● YOUR OBJECTIVE:
Using the data below, show every line where the word "userPrivileges" occurs.
#### SUPPLIED RECORDS
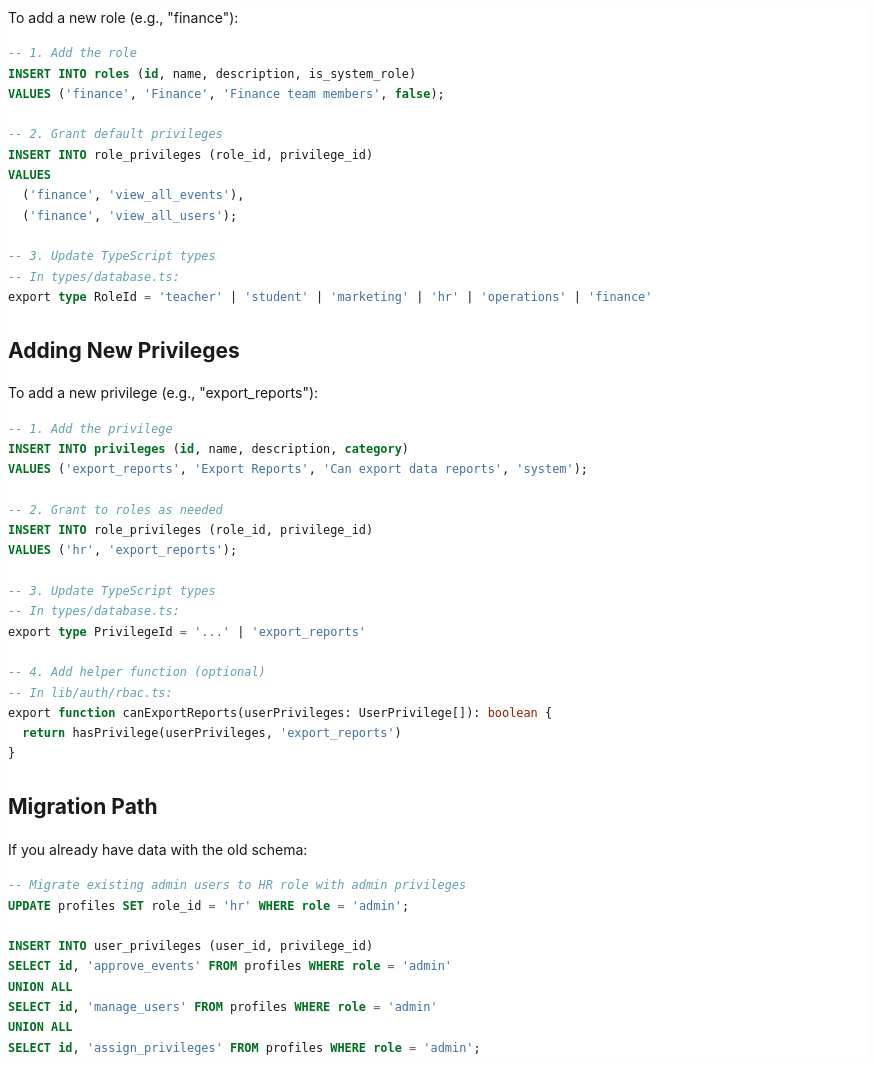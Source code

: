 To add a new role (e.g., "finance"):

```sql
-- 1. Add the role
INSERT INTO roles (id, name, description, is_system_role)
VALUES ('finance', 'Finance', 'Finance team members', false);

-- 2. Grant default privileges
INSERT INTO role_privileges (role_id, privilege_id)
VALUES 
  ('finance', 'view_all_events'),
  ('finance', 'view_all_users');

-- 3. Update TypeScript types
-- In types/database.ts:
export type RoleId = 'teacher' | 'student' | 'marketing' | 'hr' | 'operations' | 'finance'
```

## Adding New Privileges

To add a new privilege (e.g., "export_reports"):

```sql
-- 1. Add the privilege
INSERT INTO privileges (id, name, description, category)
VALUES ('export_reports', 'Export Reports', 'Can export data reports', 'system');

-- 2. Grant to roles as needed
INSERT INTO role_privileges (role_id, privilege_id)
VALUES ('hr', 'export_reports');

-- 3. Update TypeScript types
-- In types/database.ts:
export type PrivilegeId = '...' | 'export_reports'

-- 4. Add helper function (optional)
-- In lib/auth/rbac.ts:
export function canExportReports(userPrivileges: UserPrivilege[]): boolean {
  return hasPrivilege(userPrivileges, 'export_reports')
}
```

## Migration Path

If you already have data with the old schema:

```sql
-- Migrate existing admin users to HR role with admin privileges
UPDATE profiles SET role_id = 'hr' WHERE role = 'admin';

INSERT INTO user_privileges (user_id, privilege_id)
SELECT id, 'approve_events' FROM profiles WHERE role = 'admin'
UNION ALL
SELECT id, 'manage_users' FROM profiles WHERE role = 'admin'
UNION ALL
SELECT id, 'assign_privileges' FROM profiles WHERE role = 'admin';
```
########
#### SUPPLIED RECORDS
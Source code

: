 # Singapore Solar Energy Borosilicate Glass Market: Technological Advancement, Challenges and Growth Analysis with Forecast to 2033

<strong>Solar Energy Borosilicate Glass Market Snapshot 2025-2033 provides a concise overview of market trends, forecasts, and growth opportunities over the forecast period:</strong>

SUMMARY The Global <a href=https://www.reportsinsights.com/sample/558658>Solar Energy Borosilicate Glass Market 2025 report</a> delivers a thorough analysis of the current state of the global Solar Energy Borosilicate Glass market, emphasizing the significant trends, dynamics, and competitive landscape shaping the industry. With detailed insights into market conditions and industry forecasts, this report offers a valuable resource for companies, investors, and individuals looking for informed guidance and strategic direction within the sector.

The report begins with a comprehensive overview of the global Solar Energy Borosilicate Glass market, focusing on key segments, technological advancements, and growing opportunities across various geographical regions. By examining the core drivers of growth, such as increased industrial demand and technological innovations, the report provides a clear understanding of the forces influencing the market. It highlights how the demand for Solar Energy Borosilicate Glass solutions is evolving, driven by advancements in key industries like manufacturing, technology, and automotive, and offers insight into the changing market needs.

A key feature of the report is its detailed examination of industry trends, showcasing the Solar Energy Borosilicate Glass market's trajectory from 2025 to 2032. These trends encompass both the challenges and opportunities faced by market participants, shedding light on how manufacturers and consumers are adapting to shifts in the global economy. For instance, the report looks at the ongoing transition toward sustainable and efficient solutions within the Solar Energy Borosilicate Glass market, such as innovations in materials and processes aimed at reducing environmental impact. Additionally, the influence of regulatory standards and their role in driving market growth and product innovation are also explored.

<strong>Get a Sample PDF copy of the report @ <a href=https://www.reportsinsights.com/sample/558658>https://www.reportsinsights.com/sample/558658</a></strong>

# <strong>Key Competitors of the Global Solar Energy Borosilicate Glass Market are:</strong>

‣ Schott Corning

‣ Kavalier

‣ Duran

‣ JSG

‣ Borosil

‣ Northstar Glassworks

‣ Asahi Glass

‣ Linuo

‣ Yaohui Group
########
● RESULT OF THE TASK:
export function canExportReports(userPrivileges: UserPrivilege[]): boolean {
  return hasPrivilege(userPrivileges, 'export_reports')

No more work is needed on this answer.